### Listed entries
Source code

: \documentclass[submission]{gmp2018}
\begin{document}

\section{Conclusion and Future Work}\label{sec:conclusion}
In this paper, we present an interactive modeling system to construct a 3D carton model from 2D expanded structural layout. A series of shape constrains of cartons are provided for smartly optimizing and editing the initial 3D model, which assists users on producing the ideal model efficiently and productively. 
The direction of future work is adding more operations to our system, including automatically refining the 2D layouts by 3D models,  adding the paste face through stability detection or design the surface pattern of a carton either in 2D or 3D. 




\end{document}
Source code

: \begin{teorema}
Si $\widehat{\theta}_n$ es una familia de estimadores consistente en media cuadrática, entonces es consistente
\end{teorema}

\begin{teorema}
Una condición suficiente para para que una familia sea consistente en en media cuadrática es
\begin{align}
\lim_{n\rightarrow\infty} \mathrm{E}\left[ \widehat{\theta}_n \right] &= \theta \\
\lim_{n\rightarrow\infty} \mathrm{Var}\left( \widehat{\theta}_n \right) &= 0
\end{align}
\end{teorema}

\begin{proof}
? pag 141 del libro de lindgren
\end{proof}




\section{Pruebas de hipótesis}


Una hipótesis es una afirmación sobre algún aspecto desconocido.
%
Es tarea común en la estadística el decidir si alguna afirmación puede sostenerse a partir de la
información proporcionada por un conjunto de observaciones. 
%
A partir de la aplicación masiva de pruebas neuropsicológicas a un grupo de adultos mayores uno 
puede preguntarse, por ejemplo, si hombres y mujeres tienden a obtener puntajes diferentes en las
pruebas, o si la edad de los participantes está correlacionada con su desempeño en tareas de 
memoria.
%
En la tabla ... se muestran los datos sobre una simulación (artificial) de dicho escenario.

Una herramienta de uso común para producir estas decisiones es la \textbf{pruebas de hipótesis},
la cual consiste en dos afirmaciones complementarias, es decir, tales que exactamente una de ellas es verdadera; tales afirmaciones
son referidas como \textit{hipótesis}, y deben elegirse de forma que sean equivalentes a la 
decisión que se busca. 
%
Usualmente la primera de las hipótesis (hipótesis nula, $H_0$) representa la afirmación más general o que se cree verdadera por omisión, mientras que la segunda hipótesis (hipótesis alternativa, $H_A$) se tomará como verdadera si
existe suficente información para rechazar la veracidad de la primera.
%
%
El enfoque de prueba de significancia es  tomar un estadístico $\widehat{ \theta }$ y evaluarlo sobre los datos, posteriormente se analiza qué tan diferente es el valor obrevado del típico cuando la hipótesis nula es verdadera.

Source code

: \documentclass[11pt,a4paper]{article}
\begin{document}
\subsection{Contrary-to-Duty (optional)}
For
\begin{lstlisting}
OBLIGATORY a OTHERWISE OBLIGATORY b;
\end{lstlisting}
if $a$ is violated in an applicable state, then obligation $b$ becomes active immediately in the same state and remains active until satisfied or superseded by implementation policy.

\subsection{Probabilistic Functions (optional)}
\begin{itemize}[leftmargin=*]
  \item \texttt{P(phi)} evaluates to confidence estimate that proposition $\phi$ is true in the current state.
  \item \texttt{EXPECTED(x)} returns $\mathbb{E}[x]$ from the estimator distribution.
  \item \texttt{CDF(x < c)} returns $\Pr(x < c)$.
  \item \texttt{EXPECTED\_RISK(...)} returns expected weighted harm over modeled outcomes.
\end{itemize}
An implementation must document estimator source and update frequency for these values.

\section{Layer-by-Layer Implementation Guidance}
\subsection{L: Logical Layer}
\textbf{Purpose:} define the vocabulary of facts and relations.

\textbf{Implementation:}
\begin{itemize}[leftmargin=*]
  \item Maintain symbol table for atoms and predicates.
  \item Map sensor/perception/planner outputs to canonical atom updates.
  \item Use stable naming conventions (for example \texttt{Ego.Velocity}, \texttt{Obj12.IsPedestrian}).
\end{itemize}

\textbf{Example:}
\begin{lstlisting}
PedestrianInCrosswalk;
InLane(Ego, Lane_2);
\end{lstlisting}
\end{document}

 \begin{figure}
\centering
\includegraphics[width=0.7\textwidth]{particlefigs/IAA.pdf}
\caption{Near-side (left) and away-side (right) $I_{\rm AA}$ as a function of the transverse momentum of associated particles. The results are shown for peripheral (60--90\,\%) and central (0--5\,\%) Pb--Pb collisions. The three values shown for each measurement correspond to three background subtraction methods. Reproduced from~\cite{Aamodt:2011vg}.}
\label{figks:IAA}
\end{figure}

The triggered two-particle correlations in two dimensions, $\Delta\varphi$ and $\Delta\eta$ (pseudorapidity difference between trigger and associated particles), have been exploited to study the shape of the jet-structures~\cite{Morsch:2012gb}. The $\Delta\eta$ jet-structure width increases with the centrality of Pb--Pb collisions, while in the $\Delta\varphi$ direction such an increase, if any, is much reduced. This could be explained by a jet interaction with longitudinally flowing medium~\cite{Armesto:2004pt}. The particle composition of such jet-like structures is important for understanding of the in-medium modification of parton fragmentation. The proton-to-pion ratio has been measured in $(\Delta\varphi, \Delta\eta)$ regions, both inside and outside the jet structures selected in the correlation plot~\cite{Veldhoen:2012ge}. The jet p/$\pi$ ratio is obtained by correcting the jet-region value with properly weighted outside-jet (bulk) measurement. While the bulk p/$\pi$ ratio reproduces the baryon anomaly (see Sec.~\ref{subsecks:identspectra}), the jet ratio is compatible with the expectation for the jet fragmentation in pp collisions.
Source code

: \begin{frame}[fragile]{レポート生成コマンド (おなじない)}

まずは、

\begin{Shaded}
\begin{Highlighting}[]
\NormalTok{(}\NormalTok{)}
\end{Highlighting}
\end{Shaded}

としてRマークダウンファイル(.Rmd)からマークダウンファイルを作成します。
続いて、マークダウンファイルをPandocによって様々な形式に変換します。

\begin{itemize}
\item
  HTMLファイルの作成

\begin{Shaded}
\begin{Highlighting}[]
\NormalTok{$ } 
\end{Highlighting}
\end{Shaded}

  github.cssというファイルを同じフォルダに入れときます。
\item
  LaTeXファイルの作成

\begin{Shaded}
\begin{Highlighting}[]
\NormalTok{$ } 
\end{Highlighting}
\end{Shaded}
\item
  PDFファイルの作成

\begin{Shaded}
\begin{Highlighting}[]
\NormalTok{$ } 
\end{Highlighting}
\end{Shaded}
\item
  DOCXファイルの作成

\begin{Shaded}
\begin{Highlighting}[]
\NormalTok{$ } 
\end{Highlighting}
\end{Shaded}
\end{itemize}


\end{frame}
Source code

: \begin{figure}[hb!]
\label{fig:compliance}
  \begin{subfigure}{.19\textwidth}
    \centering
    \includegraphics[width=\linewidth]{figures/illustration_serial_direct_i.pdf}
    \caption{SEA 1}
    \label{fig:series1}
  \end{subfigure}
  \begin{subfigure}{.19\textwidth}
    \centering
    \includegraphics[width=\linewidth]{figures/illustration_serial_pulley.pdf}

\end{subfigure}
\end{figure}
---
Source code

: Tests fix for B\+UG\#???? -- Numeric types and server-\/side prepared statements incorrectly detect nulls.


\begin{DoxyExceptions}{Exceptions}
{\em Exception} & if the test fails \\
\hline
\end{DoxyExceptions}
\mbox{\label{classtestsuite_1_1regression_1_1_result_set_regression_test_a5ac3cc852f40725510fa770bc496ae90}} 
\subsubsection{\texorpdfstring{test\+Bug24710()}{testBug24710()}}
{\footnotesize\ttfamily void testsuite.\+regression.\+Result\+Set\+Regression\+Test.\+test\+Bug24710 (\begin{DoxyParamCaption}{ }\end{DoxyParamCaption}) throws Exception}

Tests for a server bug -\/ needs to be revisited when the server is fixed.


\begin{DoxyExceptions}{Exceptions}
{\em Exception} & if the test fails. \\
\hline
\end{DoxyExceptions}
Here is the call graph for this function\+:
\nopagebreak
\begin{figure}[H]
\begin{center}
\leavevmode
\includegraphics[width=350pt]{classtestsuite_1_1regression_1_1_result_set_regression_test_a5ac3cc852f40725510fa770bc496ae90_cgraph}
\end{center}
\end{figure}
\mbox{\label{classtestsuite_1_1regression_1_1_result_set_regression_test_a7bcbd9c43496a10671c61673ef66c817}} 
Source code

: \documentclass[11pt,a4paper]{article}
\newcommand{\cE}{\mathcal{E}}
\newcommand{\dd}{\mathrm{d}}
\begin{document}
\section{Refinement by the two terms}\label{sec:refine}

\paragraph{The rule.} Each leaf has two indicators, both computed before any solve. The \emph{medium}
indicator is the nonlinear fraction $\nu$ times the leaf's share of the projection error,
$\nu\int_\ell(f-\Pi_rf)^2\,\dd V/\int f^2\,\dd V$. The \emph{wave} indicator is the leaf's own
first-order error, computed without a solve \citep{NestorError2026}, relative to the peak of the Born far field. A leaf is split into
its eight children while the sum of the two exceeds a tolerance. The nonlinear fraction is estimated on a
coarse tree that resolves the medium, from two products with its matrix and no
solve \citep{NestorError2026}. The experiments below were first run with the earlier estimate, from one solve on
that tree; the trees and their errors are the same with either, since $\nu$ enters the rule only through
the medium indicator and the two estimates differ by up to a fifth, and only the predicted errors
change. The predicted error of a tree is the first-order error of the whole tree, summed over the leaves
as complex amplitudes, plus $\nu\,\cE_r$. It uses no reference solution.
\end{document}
--
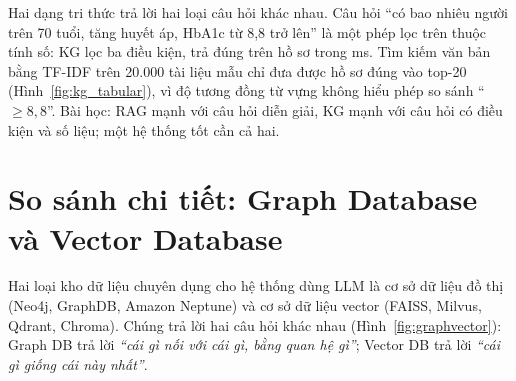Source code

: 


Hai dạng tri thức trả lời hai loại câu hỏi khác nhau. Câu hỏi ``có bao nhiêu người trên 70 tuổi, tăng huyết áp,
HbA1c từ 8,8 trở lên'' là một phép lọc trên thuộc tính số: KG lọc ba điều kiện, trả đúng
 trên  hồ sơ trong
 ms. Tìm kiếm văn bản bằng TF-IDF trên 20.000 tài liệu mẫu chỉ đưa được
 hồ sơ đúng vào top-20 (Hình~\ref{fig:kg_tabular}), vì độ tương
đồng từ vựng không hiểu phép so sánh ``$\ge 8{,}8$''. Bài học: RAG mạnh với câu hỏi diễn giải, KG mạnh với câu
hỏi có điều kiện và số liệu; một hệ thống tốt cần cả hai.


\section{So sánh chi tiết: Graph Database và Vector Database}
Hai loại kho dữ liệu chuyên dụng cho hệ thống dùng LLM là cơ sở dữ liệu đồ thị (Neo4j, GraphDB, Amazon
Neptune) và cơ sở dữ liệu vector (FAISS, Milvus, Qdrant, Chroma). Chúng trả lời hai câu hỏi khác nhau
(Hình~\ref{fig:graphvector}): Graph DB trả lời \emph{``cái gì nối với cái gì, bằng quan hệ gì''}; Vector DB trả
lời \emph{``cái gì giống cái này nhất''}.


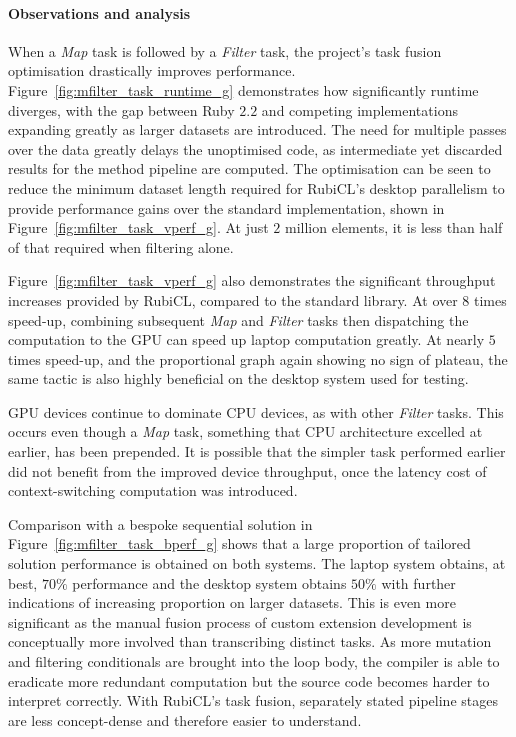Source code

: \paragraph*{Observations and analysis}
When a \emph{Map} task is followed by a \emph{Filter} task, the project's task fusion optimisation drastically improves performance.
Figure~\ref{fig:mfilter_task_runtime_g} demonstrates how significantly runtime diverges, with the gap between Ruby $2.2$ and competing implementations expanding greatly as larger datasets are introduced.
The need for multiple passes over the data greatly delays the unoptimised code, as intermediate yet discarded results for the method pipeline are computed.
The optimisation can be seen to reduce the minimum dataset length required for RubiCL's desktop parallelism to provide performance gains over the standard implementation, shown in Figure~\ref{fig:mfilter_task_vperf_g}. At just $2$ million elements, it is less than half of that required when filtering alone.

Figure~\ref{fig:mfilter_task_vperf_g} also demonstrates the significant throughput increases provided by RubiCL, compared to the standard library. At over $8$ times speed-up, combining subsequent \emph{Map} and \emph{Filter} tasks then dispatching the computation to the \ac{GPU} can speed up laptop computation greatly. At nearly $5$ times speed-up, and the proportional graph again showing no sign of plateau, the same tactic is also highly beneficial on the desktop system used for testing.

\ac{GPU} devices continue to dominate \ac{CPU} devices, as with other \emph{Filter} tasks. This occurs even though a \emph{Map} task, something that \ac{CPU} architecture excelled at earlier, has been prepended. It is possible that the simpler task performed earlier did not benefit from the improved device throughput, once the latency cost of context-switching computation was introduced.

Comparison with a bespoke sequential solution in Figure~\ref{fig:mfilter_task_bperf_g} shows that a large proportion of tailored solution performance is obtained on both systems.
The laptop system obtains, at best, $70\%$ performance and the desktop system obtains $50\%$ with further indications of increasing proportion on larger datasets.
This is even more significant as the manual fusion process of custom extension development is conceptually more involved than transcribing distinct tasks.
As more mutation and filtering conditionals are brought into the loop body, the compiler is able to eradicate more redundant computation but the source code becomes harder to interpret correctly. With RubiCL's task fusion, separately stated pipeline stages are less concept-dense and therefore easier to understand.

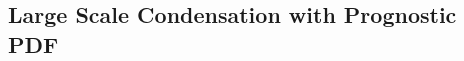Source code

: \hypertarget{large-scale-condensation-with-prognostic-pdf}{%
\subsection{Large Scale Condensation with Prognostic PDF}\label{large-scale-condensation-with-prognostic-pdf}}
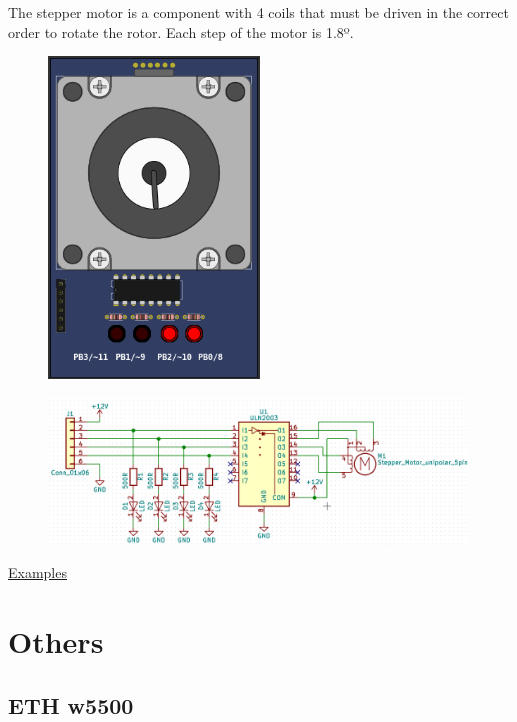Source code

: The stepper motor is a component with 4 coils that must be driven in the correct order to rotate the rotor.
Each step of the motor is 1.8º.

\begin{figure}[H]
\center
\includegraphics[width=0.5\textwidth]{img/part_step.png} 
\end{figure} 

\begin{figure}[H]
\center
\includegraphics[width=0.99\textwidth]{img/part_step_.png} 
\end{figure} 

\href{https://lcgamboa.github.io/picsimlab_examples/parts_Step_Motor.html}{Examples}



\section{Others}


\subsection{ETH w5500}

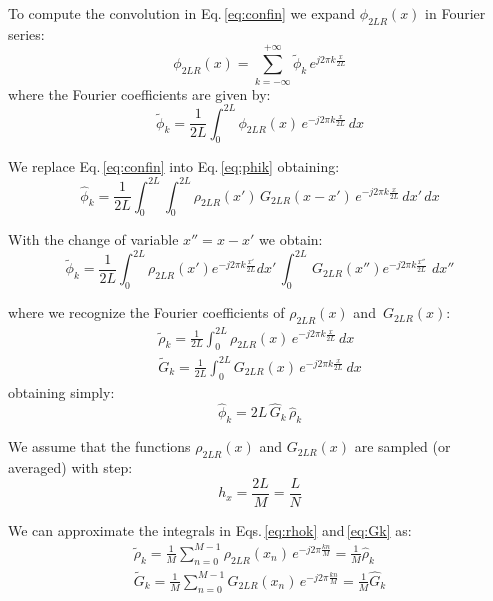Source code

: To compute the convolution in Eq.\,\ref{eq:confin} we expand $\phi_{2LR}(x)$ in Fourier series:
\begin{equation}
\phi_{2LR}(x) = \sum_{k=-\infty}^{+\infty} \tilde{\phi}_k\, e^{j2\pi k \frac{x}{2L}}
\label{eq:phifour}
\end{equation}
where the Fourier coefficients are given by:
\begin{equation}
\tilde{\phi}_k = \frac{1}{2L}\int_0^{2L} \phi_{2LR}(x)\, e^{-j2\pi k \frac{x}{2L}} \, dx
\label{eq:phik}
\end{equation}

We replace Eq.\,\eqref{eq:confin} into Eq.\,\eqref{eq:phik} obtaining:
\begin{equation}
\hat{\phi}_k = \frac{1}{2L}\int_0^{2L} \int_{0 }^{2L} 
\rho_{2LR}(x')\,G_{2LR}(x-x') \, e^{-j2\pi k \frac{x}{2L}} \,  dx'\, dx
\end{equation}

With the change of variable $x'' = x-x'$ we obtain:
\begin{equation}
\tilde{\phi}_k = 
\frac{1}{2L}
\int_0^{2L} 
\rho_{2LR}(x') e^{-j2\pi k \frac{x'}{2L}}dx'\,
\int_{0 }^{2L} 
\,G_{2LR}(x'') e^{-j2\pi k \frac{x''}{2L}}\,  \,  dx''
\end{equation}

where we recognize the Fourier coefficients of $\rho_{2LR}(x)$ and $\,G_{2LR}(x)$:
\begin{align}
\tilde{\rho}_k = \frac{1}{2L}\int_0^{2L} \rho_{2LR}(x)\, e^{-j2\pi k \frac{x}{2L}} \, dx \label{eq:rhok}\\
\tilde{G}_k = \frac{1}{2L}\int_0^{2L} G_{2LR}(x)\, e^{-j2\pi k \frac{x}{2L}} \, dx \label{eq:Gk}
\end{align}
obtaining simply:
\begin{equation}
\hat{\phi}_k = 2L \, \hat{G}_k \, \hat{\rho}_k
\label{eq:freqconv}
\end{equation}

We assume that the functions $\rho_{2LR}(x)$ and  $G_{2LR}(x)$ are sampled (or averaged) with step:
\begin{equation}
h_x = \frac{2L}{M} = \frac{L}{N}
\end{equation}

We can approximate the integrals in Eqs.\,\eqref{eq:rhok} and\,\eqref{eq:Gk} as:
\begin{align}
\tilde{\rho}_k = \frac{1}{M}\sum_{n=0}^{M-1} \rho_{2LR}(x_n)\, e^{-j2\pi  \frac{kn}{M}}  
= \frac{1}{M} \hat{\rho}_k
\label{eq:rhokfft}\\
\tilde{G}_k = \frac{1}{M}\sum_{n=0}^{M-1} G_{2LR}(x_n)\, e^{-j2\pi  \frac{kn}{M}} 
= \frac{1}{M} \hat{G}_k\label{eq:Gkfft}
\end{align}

### Directions
From the data above, copy every line where "values" appears.

### Answer to this problem
An implementation must document estimator source and update frequency for these values.
\caption{Near-side (left) and away-side (right) $I_{\rm AA}$ as a function of the transverse momentum of associated particles. The results are shown for peripheral (60--90\,\%) and central (0--5\,\%) Pb--Pb collisions. The three values shown for each measurement correspond to three background subtraction methods. Reproduced from~\cite{Aamodt:2011vg}.}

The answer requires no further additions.